Luke: "Is there a common thread through your work?"
Rob: "I hope not."
Luke: "Have you ever been in therapy?"
Rob: "No, I don't think I would do well. I'd think, 'How would that guy know? He doesn't know me.' This girl was telling me about behavioral therapists. You go to them with a problem. 'I can't start anything on time. Instead, I have to do it at the last minute.' These guys are really good. They give you tricks and cues and ways to discipline yourself to accomplish a task. Big sports team use them. That might be cool."
Luke: "But you are not interested in why you do what you do?"
Rob: "I couldn't be less interested. I don't believe I could learn that from somebody else."
Luke: "You don't read on psychology?"
Rob: "No. I don't believe in it. It has fun buzz words you can use.
"You pay the guy to ask you questions. I don't know. What are you going to tell me that I don't already know? It would be hard for me to go and tell somebody what actually happened that day without being bored by it. I think I'd make shit up or make it more entertaining. I often do that in life.

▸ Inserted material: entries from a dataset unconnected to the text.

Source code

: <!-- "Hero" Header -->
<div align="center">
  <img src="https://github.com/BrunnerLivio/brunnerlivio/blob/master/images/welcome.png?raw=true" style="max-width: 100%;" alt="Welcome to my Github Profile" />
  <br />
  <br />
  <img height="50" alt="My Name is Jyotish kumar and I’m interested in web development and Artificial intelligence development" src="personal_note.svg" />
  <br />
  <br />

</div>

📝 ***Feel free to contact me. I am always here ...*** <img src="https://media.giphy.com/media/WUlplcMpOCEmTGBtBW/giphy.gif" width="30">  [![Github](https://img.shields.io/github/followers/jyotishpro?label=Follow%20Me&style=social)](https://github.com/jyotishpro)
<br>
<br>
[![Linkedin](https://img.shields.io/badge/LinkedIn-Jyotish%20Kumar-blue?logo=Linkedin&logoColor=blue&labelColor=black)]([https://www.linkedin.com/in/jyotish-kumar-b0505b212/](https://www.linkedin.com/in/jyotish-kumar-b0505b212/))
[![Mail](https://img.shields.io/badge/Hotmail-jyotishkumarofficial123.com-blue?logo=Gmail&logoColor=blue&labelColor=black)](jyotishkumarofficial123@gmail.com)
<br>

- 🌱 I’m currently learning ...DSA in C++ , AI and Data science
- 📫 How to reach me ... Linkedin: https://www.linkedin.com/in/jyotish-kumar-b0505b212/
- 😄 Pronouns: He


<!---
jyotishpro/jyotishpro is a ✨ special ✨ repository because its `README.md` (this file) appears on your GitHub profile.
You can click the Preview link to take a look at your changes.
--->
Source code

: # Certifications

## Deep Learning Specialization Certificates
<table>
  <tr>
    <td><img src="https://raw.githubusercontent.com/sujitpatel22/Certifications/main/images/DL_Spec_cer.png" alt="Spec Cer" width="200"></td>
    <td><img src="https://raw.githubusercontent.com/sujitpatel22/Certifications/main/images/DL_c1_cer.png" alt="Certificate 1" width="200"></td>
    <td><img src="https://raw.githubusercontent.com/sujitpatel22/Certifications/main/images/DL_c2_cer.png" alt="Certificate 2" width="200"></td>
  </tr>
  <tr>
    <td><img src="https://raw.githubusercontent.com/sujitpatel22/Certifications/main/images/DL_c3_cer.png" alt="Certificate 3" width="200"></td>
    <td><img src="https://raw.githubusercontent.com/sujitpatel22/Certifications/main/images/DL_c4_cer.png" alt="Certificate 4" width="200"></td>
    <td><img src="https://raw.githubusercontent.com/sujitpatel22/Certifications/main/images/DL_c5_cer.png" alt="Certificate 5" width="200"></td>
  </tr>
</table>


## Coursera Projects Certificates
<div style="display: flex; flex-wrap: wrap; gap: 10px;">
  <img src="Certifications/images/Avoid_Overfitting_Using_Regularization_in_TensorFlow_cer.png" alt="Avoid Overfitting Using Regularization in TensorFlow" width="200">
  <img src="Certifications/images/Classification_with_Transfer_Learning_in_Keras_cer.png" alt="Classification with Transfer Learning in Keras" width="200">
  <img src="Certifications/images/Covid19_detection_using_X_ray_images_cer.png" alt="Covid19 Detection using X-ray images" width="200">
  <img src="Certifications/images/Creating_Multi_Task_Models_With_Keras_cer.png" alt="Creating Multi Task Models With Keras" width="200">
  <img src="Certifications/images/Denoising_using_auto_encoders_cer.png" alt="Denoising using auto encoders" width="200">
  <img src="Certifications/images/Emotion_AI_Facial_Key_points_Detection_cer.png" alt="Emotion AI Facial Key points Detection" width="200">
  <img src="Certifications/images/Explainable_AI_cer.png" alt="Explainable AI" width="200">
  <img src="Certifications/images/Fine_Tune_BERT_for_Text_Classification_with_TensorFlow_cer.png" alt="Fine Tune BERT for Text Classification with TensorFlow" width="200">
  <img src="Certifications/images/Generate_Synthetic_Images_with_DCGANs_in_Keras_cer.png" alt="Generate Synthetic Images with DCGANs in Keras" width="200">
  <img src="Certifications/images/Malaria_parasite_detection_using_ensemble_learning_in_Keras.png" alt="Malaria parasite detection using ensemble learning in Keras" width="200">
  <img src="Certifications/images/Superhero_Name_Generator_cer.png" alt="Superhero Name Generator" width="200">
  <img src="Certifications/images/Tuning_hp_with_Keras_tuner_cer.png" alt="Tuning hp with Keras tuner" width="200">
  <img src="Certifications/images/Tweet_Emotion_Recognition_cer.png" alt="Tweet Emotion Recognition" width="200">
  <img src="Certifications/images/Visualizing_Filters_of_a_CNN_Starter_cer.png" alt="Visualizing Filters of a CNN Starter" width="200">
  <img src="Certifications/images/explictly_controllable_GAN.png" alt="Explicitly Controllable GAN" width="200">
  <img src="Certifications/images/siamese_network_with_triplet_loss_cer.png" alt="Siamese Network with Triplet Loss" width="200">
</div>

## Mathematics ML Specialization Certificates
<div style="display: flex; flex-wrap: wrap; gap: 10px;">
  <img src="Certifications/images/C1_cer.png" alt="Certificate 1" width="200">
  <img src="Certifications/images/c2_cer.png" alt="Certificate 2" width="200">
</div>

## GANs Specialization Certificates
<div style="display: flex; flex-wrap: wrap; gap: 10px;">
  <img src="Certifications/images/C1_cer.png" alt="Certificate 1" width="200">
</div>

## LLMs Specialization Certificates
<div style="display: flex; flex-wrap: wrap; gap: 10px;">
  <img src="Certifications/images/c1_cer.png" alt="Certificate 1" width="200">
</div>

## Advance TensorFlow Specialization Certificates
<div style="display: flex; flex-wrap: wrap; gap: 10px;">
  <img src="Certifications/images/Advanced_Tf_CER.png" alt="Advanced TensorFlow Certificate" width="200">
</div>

I think that would be bad for therapy.
"I'm surprised when I see Larry David's show, Curb Your Enthusiasm. If I were his therapist, you'd know the guy is lying. You'd know from watching the show."
Luke: "Have you ever had a chick tell you to go to a therapist?"
Rob: "No. I'm dating a girl who's studying to be one. It's interesting when she talks about personality disorders.
"If I ever met a therapist who I thought was funny, I might be interested, but most of them seem earnest."
Luke: "You don't see yourself replaying relationships you had as a child?"
Rob: "God no. I see myself taking language from people and using it [in scripts]. It's a pastiche. It's more like dreams where the content is not as important as the emotional story. It's all about how you feel.
"I'm currently having a weird dispute with a friend. He says it happened to him and I'm certain it happened to me. I was driving on Wilshire Blvd and some guy pulled up next to me and said in an English accent, 'Hey, use your fucking indicator!' I'm convinced it happened to me and my friend Tim is convinced it happened to him. He says his wife was in the car but I've already had run-ins with his wife's memory, which is really bad."
I walk back to the parking lot. My van is the only dented rusting beat-up vehicle around.